Problem to work on :: Only these lines of the data below are wanted: the one with "à ta vérité.", the one with "avons commis l'iniquité.", and any lines between them, each repeated exactly.

[Start of section]

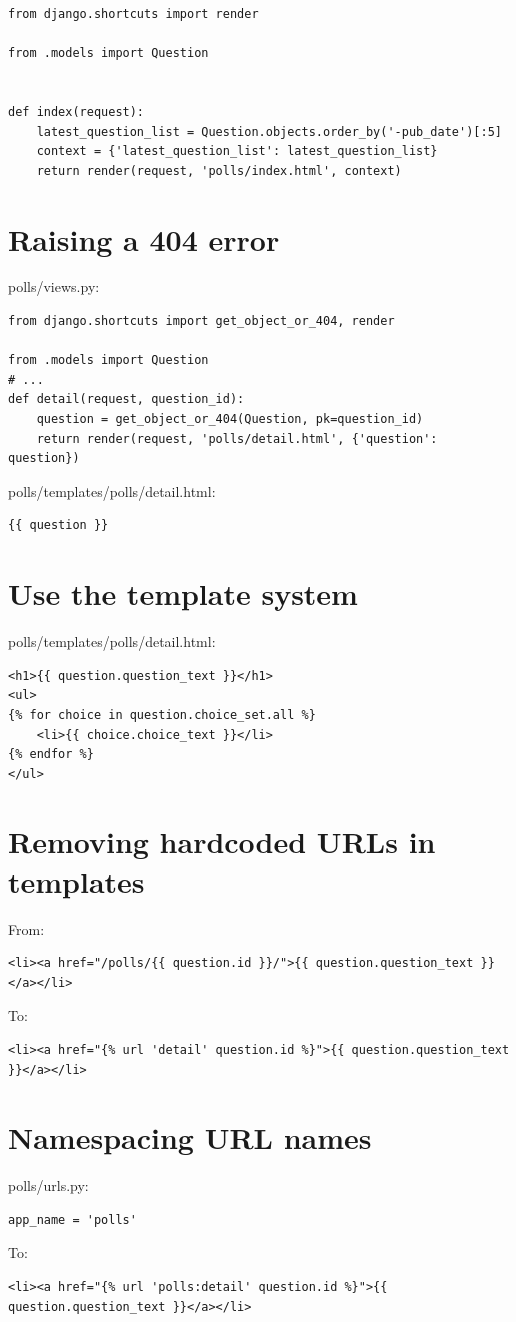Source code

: \begin{lstlisting}
from django.shortcuts import render

from .models import Question


def index(request):
    latest_question_list = Question.objects.order_by('-pub_date')[:5]
    context = {'latest_question_list': latest_question_list}
    return render(request, 'polls/index.html', context)
\end{lstlisting}


\section{Raising a 404 error}
polls/views.py:
\begin{lstlisting}
from django.shortcuts import get_object_or_404, render

from .models import Question
# ...
def detail(request, question_id):
    question = get_object_or_404(Question, pk=question_id)
    return render(request, 'polls/detail.html', {'question': question})
  \end{lstlisting}


polls/templates/polls/detail.html:
\begin{verbatim}
{{ question }}
\end{verbatim}
  

\section{Use the template system}

polls/templates/polls/detail.html:
\begin{verbatim}
<h1>{{ question.question_text }}</h1>
<ul>
{% for choice in question.choice_set.all %}
    <li>{{ choice.choice_text }}</li>
{% endfor %}
</ul>
\end{verbatim}

\section{Removing hardcoded URLs in templates}

From:
\begin{lstlisting}
<li><a href="/polls/{{ question.id }}/">{{ question.question_text }}</a></li>
\end{lstlisting}

To:
\begin{lstlisting}
<li><a href="{% url 'detail' question.id %}">{{ question.question_text }}</a></li>
\end{lstlisting}

\section{Namespacing URL names}

polls/urls.py:
\begin{lstlisting}
app_name = 'polls'
\end{lstlisting}

To:
\begin{lstlisting}
<li><a href="{% url 'polls:detail' question.id %}">{{ question.question_text }}</a></li>  
\end{lstlisting}


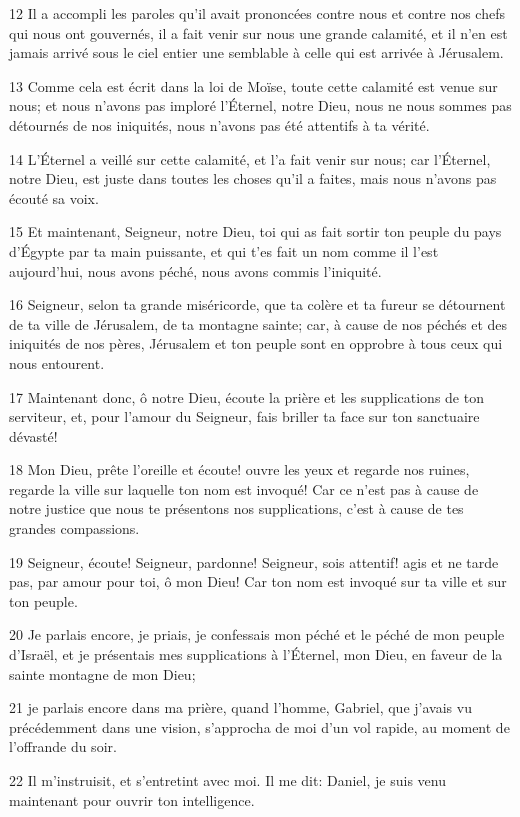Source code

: \par 12 Il a accompli les paroles qu'il avait prononcées contre nous et contre nos chefs qui nous ont gouvernés, il a fait venir sur nous une grande calamité, et il n'en est jamais arrivé sous le ciel entier une semblable à celle qui est arrivée à Jérusalem.
\par 13 Comme cela est écrit dans la loi de Moïse, toute cette calamité est venue sur nous; et nous n'avons pas imploré l'Éternel, notre Dieu, nous ne nous sommes pas détournés de nos iniquités, nous n'avons pas été attentifs à ta vérité.
\par 14 L'Éternel a veillé sur cette calamité, et l'a fait venir sur nous; car l'Éternel, notre Dieu, est juste dans toutes les choses qu'il a faites, mais nous n'avons pas écouté sa voix.
\par 15 Et maintenant, Seigneur, notre Dieu, toi qui as fait sortir ton peuple du pays d'Égypte par ta main puissante, et qui t'es fait un nom comme il l'est aujourd'hui, nous avons péché, nous avons commis l'iniquité.
\par 16 Seigneur, selon ta grande miséricorde, que ta colère et ta fureur se détournent de ta ville de Jérusalem, de ta montagne sainte; car, à cause de nos péchés et des iniquités de nos pères, Jérusalem et ton peuple sont en opprobre à tous ceux qui nous entourent.
\par 17 Maintenant donc, ô notre Dieu, écoute la prière et les supplications de ton serviteur, et, pour l'amour du Seigneur, fais briller ta face sur ton sanctuaire dévasté!
\par 18 Mon Dieu, prête l'oreille et écoute! ouvre les yeux et regarde nos ruines, regarde la ville sur laquelle ton nom est invoqué! Car ce n'est pas à cause de notre justice que nous te présentons nos supplications, c'est à cause de tes grandes compassions.
\par 19 Seigneur, écoute! Seigneur, pardonne! Seigneur, sois attentif! agis et ne tarde pas, par amour pour toi, ô mon Dieu! Car ton nom est invoqué sur ta ville et sur ton peuple.
\par 20 Je parlais encore, je priais, je confessais mon péché et le péché de mon peuple d'Israël, et je présentais mes supplications à l'Éternel, mon Dieu, en faveur de la sainte montagne de mon Dieu;
\par 21 je parlais encore dans ma prière, quand l'homme, Gabriel, que j'avais vu précédemment dans une vision, s'approcha de moi d'un vol rapide, au moment de l'offrande du soir.
\par 22 Il m'instruisit, et s'entretint avec moi. Il me dit: Daniel, je suis venu maintenant pour ouvrir ton intelligence.
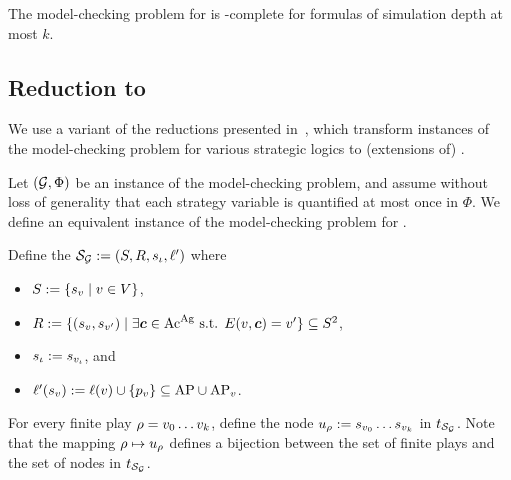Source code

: \begin{theorem}
  \label{theo-qctls}
  The model-checking problem for \QCTLs is \kEXPTIME[(k+1)]-complete for
  formulas of simulation depth at most $k$.
\end{theorem}

\subsection{Reduction to \QCTLs}
\label{sec-reduction}

We use a variant of the reductions presented
in~\cite{DBLP:journals/iandc/LaroussinieM15,DBLP:conf/csl/FijalkowMMR18,BMMRV17,DBLP:conf/kr/MaubertM18,DBLP:conf/ijcai/BouyerKMMMP19},
which transform instances of the model-checking problem for various
strategic logics to (extensions of) \QCTLs.

Let $(\CGS,\Phi)$ be an instance of the \SL
model-checking problem, and assume without loss of generality that
each strategy variable is quantified at most once in $\Phi$. We define an equivalent instance of the
model-checking problem for \QCTLs.


Define the \KS $\KS_{\CGS}\egdef(\setstates,\relation,\sstate_{\init},\lab')$ where
\begin{itemize}
\item $S:=\{s_{v} \mid v\in V\}$,
\item $R:=\{(s_{v},s_{v'})\mid
  \exists\bm{c}\in\textnormal{Ac}^{\textnormal{Ag}} \mbox{ s.t. }E(v,\bm{c})=v'\}
  \subseteq S^2$,
  \item $s_{{\iota}}:=s_{v_{{\iota}}}$, and
\item $\ell'(s_{v}):=\ell(v)\cup \{p_{v}\} \subseteq \textnormal{AP} \cup \textnormal{AP}_{v}$.
\end{itemize}



For every finite play $\rho=v_{0}\ldots v_{k}$, define
the node $u_{\rho}:= s_{v_{0}}\ldots s_{v_{k}}$ in
$\unfold[\KS_{\CGS}]{\sstate_{\pos_{0}}}$.  Note that the mapping
$\rho\mapsto u_{\rho}$ defines a bijection between the set
of finite plays and the set of
nodes in $\unfold[\KS_{\CGS}]{\sstate_{\init}}$. %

[End of section]

Answer box ::
\par 13 Comme cela est écrit dans la loi de Moïse, toute cette calamité est venue sur nous; et nous n'avons pas imploré l'Éternel, notre Dieu, nous ne nous sommes pas détournés de nos iniquités, nous n'avons pas été attentifs à ta vérité.
\par 14 L'Éternel a veillé sur cette calamité, et l'a fait venir sur nous; car l'Éternel, notre Dieu, est juste dans toutes les choses qu'il a faites, mais nous n'avons pas écouté sa voix.
\par 15 Et maintenant, Seigneur, notre Dieu, toi qui as fait sortir ton peuple du pays d'Égypte par ta main puissante, et qui t'es fait un nom comme il l'est aujourd'hui, nous avons péché, nous avons commis l'iniquité.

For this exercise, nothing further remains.